Bob Kinsley, responsable à l'organisation du syndicat des travailleurs de l'électricité (UE), est même allé jusqu'à expliquer que "ce qu'il faut maintenant, c'est que les travailleurs établissent leurs propres priorités, distinctes de celles de Clinton et des Démocrates. Nous devons être présents sur le terrain, nous organiser avec nos alliés naturels dans les villes, les quartiers, pour créer un fort courant à gauche, à la gauche du gouvernement Clinton, de manière à contrebalancer le pouvoir des grandes sociétés et des conservateurs qui s'emploient déjà à le tirer vers la droite."

Les défilés organisés dans tout le pays à l'occasion de la Fête du Travail comportaient surtout des mots d'ordre relatifs aux accords de libre-échange entre les États-Unis, le Canada et le Mexique (NAFTA). Sur cette question, les intervenants des syndicats expliquaient que le président avait tort à 100 % - et qu'il fallait le convaincre qu'il faisait fausse route. (L'intérêt porté par les syndicats aux accords NAFTA soulève évidemment bien d'autres questions sur leur politique actuelle).

A les entendre, on finirait presque par croire que Clinton est une pauvre victime, piégée par les manœuvres des patrons américains !

Il y a enfin des dirigeants syndicaux prêts à critiquer ouvertement Clinton. Les dirigeants du syndicat des travailleurs du pétrole, de la chimie et de l'atome (OCAWU), par exemple, ont exprimé leurs doutes au sujet de Clinton pendant la campagne électorale - sans que cela les empêche d'appeler à voter finalement pour lui. Les dirigeants en question ont même récemment parlé de la nécessité d'un parti ouvrier. Mais c'était pour mieux avancer, après avoir créé un comité pour étudier la question, l'argument éculé selon lequel le temps n'est pas encore venu et que le gouvernement Démocrate reste la seule solution réaliste aujourd'hui.

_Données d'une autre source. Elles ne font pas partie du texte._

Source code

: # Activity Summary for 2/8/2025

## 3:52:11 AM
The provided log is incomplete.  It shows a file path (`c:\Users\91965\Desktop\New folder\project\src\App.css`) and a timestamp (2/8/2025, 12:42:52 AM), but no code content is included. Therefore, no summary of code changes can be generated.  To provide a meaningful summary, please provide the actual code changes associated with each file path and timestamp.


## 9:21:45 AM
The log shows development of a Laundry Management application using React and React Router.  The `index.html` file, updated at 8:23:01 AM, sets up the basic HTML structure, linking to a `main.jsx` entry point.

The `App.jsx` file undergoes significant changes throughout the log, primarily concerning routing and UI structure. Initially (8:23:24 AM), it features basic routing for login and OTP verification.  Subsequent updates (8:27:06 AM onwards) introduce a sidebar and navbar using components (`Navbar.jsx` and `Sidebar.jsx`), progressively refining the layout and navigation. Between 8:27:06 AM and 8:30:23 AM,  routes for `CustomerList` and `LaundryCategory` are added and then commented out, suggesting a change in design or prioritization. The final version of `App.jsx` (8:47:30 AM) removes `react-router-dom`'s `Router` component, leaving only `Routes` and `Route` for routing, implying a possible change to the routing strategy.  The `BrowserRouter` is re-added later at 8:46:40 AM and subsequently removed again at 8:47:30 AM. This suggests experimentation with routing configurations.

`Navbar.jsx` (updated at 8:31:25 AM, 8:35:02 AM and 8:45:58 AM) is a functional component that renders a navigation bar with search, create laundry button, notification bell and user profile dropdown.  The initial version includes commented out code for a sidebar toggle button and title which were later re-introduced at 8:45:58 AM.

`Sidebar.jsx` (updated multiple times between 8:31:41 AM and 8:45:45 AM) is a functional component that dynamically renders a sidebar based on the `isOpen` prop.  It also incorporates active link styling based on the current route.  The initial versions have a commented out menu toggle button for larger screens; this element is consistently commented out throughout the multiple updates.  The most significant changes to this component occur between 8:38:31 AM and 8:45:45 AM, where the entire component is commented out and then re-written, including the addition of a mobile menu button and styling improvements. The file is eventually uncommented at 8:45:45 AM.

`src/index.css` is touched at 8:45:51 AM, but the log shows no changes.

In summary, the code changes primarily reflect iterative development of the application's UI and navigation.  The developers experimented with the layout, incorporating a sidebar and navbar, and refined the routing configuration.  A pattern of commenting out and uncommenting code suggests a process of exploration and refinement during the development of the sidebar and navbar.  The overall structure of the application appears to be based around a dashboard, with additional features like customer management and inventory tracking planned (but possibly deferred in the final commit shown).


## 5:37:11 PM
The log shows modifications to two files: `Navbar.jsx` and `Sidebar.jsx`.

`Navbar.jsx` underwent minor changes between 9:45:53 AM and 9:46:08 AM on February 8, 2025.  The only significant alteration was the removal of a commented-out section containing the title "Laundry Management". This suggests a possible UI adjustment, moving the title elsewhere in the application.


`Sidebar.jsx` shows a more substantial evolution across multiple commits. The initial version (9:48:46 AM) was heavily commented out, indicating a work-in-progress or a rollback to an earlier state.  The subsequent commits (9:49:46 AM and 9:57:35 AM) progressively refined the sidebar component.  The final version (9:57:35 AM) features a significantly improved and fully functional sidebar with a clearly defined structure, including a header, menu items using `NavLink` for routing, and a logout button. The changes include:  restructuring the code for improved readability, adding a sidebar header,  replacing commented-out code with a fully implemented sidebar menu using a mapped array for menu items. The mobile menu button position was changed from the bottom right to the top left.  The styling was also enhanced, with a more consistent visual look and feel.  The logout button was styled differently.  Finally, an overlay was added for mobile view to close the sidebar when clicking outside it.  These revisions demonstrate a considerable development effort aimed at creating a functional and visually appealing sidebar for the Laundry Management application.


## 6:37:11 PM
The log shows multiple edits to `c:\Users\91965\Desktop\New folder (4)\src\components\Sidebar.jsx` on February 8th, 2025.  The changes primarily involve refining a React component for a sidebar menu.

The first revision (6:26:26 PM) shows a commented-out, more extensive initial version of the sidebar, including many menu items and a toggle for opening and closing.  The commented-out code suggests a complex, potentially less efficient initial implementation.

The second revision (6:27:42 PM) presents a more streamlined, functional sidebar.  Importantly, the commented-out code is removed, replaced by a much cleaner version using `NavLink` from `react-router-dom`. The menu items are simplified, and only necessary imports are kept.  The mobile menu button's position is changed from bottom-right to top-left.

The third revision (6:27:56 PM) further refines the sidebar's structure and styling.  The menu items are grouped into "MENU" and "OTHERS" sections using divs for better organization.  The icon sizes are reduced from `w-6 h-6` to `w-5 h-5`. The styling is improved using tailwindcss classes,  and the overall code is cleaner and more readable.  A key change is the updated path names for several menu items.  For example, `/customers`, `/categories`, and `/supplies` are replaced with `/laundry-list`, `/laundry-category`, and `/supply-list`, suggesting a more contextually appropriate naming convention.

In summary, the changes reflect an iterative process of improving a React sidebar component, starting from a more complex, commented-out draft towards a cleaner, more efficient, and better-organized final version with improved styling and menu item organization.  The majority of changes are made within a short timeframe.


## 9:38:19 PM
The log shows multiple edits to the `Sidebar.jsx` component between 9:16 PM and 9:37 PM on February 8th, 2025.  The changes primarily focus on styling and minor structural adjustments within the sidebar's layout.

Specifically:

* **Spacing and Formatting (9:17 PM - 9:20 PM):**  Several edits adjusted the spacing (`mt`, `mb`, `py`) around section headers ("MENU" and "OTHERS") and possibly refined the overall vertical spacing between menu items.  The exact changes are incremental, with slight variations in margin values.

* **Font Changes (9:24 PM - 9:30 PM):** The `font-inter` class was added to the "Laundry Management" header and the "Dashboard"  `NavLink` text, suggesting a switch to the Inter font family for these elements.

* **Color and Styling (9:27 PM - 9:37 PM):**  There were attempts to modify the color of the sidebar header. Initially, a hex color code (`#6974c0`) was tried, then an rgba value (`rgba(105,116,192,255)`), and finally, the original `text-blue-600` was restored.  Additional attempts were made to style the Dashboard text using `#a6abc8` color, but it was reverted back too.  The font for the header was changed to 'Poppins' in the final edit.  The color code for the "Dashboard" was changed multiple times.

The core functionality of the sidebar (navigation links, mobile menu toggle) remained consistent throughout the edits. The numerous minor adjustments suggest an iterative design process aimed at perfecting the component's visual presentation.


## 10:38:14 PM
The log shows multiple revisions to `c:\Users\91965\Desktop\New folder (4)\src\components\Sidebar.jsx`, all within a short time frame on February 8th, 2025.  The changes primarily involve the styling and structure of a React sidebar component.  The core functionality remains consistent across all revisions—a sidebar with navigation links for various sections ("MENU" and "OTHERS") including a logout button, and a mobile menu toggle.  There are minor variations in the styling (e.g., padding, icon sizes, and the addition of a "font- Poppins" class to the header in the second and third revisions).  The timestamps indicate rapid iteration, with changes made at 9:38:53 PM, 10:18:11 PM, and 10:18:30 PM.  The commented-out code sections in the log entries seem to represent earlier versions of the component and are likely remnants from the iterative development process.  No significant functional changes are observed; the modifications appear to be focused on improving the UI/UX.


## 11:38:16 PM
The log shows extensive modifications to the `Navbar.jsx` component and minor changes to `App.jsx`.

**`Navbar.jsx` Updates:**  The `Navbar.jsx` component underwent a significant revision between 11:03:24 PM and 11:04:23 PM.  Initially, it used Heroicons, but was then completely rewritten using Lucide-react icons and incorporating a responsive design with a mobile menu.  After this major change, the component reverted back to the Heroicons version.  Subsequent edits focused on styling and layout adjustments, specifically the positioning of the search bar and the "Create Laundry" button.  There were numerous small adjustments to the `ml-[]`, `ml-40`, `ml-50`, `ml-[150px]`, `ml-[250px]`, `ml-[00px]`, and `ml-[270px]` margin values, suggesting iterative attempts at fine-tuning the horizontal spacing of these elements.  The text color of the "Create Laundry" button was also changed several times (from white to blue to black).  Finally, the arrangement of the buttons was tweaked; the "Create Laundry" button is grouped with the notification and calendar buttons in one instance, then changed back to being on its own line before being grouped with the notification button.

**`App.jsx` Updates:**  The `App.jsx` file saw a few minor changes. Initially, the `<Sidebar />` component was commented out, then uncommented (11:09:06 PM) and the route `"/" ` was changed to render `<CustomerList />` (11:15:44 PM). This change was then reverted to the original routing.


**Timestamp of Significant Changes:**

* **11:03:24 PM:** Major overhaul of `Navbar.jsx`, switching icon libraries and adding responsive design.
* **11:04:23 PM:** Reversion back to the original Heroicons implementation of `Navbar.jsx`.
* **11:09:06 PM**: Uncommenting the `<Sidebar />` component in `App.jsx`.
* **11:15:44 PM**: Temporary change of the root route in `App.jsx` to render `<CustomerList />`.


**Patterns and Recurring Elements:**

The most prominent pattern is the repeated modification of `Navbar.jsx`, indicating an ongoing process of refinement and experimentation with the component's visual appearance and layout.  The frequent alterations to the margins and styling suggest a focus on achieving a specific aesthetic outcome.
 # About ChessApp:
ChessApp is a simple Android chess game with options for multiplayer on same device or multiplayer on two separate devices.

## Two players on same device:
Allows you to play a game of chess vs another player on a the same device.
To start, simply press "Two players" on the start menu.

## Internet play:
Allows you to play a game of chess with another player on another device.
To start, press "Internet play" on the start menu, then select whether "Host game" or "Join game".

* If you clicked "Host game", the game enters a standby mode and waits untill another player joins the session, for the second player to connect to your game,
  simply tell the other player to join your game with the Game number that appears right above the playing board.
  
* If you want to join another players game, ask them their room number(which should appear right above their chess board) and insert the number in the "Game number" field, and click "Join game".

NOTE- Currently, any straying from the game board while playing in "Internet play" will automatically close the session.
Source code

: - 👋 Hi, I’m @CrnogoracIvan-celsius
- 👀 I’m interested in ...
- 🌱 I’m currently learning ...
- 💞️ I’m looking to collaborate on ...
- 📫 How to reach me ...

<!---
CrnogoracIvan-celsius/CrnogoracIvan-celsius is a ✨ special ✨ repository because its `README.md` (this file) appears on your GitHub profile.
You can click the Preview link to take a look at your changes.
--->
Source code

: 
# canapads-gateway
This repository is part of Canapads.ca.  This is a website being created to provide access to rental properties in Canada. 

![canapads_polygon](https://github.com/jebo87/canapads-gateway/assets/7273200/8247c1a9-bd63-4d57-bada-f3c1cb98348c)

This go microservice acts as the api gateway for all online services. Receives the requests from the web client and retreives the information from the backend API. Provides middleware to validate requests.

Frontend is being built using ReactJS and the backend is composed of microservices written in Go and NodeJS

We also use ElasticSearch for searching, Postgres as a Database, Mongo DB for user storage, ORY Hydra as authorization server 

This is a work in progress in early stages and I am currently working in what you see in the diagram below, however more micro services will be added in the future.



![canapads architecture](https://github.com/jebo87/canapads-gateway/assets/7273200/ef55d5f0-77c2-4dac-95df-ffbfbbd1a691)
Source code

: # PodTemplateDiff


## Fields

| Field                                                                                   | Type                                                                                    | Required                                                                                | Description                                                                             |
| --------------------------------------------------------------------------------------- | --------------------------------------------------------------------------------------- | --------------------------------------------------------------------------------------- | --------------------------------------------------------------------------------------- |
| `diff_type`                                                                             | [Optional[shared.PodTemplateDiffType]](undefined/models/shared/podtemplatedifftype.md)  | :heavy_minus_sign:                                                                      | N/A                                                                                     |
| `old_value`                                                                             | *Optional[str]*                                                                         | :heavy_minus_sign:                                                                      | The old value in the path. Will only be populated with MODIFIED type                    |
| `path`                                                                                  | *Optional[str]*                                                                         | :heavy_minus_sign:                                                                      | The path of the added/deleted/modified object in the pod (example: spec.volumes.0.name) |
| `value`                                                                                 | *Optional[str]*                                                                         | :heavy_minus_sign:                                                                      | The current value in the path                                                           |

"Nous n'avons pas le choix"

Les dirigeants des vieilles organisations de "droits civiques", ainsi que les élus Démocrates noirs qui se présentent comme les porte-parole des pauvres, sont apparus aussi excessifs que les dirigeants syndicaux dans leurs louanges à Clinton avant la campagne électorale. Jesse Jackson a parcouru le pays et mené campagne pour ramener le maximum de votes pour Clinton, s'adressant par exemple directement à la population noire lors d'une "spéciale" sur une chaîne câblée consacrée aux artistes noirs. Quand on demandait à Jackson ce qui le poussait à mener cette campagne, étant donné les relations plutôt tendues entre lui et Clinton, il répondait que "Clinton représente un changement de direction et un espoir économique pour les plus démunis". Il ajoutait que ses réticences devant l'incapacité de Clinton à toucher la population noire étaient compensées par le fait que Clinton n'avait pas hésité à lui donner sa place dans la campagne, et que la campagne menée par Clinton rassemblait "tout le monde sous le même chapiteau".

Après la victoire de Clinton, John Jacob, dirigeant de la National Urban League, déclarait : "En 1992, le Noir américain tourne un visage plein d'espoir vers l'avenir, même si la situation d'aujourd'hui comporte sa part de désespoir et de rébellion. L'espoir engendré par la victoire de Clinton doit être souligné."

Et quand Clinton nomma Vernon Jordan, ex-dirigeant de la National Urban League, à la tête de son équipe de transition, les commentaires de presque toutes les organisations noires furent dithyrambiques. Il en a été de même quand, après son arrivée à la Maison Blanche, Clinton a nommé de nombreux Noirs à des postes de responsabilité dans son gouvernement.

Invité à la Maison Blanche avec un certain nombre d'autres leaders noirs, Benjamin Chavis, dirigeant du NAACP, affirmait : "Nous avons regagné un peu du terrain perdu sous les gouvernements Reagan et Bush. Le fait que je sois reçu à la Maison Blanche, comme vous avez pu le constater, renforce la capacité du NAACP à remplir sa mission."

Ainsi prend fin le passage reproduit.